A true dungeon. The Great Chain could not be deceived about such matters, nor could any skill he’d ever heard of tamper with an area description in the way that would have been necessary. Ordinary people had dealt with dungeons on their own in the past, especially ones newly-emerged, by acting as one and overwhelming their defenses with numbers. He’d never heard of the monsters taking hostages before. It was a damned clever countermeasure against the [Angry Mob] strategy, he had to admit. By the raw numbers of it, one girl’s life was obviously unimportant against the damage the dungeon could do if left to grow unchecked, but whoever made that call was dooming themselves. They would be a social pariah for the rest of their days: the gods themselves would turn their faces away, that’s how bad the optics would be.
Optics could be managed. The green-skinned rats had taken a step too far. They’d crossed him — they’d trespassed on his home, stolen his things. It would set him back weeks to rebuild the outbuildings they’d burned, and they’d lamed a farmhand with four years still on his indenture contract. The man would be lucky to walk again, let alone work the fields: he was useless to Karlus now.

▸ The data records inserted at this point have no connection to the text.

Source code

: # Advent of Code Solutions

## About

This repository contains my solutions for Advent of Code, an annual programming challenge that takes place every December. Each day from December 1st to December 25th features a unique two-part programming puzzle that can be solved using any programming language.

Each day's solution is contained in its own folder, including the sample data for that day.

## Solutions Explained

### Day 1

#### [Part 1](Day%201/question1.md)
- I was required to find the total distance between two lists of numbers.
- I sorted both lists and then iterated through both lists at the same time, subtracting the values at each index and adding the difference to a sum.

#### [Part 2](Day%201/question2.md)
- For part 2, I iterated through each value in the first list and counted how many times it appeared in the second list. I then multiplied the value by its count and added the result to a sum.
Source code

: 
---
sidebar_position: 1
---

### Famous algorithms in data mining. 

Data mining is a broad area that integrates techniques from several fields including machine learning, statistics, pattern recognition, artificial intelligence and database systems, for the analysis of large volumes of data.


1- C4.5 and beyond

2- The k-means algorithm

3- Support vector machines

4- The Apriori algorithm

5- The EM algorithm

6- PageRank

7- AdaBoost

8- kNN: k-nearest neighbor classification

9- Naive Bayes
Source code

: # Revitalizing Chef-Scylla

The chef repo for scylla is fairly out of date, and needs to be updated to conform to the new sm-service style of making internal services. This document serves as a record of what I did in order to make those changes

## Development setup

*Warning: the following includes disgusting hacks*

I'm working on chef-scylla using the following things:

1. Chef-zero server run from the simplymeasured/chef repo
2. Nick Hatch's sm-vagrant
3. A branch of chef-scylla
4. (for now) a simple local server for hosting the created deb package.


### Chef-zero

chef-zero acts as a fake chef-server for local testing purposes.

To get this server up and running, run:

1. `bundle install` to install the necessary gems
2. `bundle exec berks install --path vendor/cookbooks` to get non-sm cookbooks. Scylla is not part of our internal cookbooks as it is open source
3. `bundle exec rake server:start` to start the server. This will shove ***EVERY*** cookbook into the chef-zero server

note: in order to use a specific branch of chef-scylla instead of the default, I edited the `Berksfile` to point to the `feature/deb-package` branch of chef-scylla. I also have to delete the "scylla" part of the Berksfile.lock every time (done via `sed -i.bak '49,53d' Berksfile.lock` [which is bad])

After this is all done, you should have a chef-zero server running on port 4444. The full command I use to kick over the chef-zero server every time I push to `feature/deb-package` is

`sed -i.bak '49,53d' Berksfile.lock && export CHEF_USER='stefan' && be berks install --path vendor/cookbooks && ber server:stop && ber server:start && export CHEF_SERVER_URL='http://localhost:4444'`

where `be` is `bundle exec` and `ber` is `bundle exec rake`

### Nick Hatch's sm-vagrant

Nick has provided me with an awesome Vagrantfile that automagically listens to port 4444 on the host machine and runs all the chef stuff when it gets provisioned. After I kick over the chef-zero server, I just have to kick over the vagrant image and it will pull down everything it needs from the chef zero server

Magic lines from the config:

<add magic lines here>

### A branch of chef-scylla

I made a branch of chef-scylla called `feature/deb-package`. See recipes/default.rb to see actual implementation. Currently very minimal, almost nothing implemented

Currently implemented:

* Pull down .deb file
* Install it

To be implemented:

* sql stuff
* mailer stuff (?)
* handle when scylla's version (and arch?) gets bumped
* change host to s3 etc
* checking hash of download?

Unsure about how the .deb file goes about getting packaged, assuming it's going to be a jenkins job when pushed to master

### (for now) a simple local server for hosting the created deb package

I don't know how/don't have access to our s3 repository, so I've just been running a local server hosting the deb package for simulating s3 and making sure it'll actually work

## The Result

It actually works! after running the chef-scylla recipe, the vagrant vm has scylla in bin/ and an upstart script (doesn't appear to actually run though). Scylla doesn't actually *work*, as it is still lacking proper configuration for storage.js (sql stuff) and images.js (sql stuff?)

The goblins of the dungeon obviously thought they’d put the people of Planter’s Bend in checkmate, and could now run amok as they pleased. Temperance Blackwater’s plan was to try and play her way out of the check, setting sentries around the dungeon and waiting for an opportunity to counterattack or seize hostages of her own. This had met with his approval when his son had told him of it, earlier tonight, but that was before the goblins had dared to rob his plantation. No, there would be consequences, one farm-girl’s life be damned.
Karlus had always told his sons that if you couldn’t win a game, overturn the board. Difficulty and adversity were for the short-sighted. Climbing the Chain, in this life, was as much about finding ways around problems as it was cleaving through them. He couldn’t move directly against the Planter’s Bend Goblin Warren, or it would be a black mark on his reputation that would never fade. Well enough. All he had to do was arrange for someone who could move directly against the dungeon to do so.
By the light of a lone candle, he wet his pen and began writing a letter. It was bound for the Free City of Oranjeburg, and an agent he employed there to conduct various business matters on his behalf. The letter was short, for much would be understood by its intended audience without Karlus having to spell it out. A dungeon had emerged in the forest outside of Planter’s Bend. It was still young, its encounter levels in the teens. The townsfolk would surely be grateful to see this open sore of darkness removed from their lands. Karlus’ agent should be sure to mention this news widely and often, in the taverns and teahouses of the city.
He expected it would be a week at most before the first adventurers, starving-hungry for glory and the resources they needed to fuel their climb up the Chain, arrived.